September 23, 2013

SHANKS (1974) - William Castle in the 1970s

In 1975, issue 117 of Famous Monsters of Filmland magazine introduced me to William Castle's newest releases, with interesting photos from Bug, which he produced, and Shanks, the last film he directed. I was too young to see either of them in the cinema, but they both arrived on TV a few years later.

(1975, USA)

I caught Bug a couple of times on TV, having read the original book (The Hephaestus Plague by Thomas Page). Bug is fairly faithful to the novel, but a scientist attempting to communicate with insects isn't great cinema (certainly not as good as Saul Bass' Phase IV) despite their unique knack of firestarting.

An underground cave is ruptured by an earthquake, releasing these huge, armoured cockroaches. Like other animal sci-fi stories of the time (Willard, Day of the Dolphin), a telepathic link enables communication and maybe the advantageous power of control...

The story fits in neatly with two of that decades' obsessions - animal-attacks and disaster movies. But that context which worked far better then has noe been lost, and much of the story takes too many illogical shortcuts, confusing more than it intrigues. Despite the earnestness of the performance by Bradford Dillman (star of the original Piranha).

What's left are the (then) unusual fire stunts and Ken Middleham's insect micro-photography, which also graced Phase IV. Bug is interesting in many ways, but I don't think it 'works' as a whole any more. 

(1974, USA)

I've only just seen Shanks, but already look forward to watching again. Here, a puppeteer meets a mad scientist who demonstrates a device that can reanimate the dead. The invention would perfectly benefit from his skills as a master of marionettes...

I only ever glimpsed a little of Shanks on a rare TV showing (early 1980s?) and always perceived it as more fairy tale than horror, especially as it stars the king of mime, Marcel Marceau.

The film then disappeared, remaining absent from home video until this year's blu-ray from Olive Films, in the USA. It's much more macabre than I expected, though still retaining an uneasy facade of a children's story.

Edward Scissorhands is a useful comparison in terms of tone, because the elements of the story appear simple, childish and comical. But too many moments are too dark for children, despite a prominent young character inviting identification.

The puppeteer is our guide to this story. A mute showman who performs puppet plays at children's parties. The scientist, a mysterious old man, invites the puppeteer to his huge remote house, at once reminding us of the corridors of a cutprice version of Cocteau's La Belle et la Bete and the hedges of Edward Scissorhands.

After the puppeteer is introduced to the weird reanimation device, he uses it on larger and larger subjects. A series of bizarre accidents giving him corpses to control. The story becomes more surreal and more violent as, out of nowhere, a biker gang arrives and, as in most stories, that means trouble. It's a very small-scale anticipation of the climax Dawn of the Dead!

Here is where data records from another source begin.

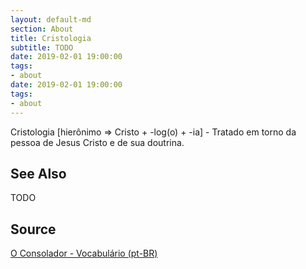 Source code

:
 ```yaml
---
layout: default-md
section: About
title: Cristologia
subtitle: TODO
date: 2019-02-01 19:00:00
tags:
- about
date: 2019-02-01 19:00:00
tags: 
- about
---
```


Cristologia [hierônimo => Cristo + -log(o) + -ia] - Tratado em torno da pessoa de Jesus Cristo e de sua doutrina.


## See Also
TODO

## Source
[O Consolador - Vocabulário (pt-BR)](http://www.oconsolador.com.br/linkfixo/vocabulario/principal.html)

The greatest distraction is the initial 'old man' make-up when the scientist is introduced. It looks like that generic 'Uncle Creepy' Halloween mask. This is presumably a production subterfuge, to have a body double in make-up that matches what Marcel wears later, when he performs as the zombified old man. The less successful of these two make-ups is unfortunately the one we see first (above left) - but it looks far better on Marcel (below).

I couldn't spot any splitscreen work, so I presume a body double was used whenever the old man and the puppeteer are seen together. But Marceau is brilliant as a reanimated, manipulated corpse and wonderful to watch - at once horrifying and comical. The core of the film are the zombies - both how they are used in the story, and how entertaining their movements actually are. An odd basis for a film, but quite fascinating. 

At his most popular, Marceau would appear on TV variety shows, his artistry giving mime a good name, all the time incorporating the best aspects of silent movie acting. It was harder to use his skills in 'talking pictures' though. Famously, he spoke the only dialogue in Mel Brooks' Silent Movie (1976), where he also performs his trademark 'walking against the wind' routine.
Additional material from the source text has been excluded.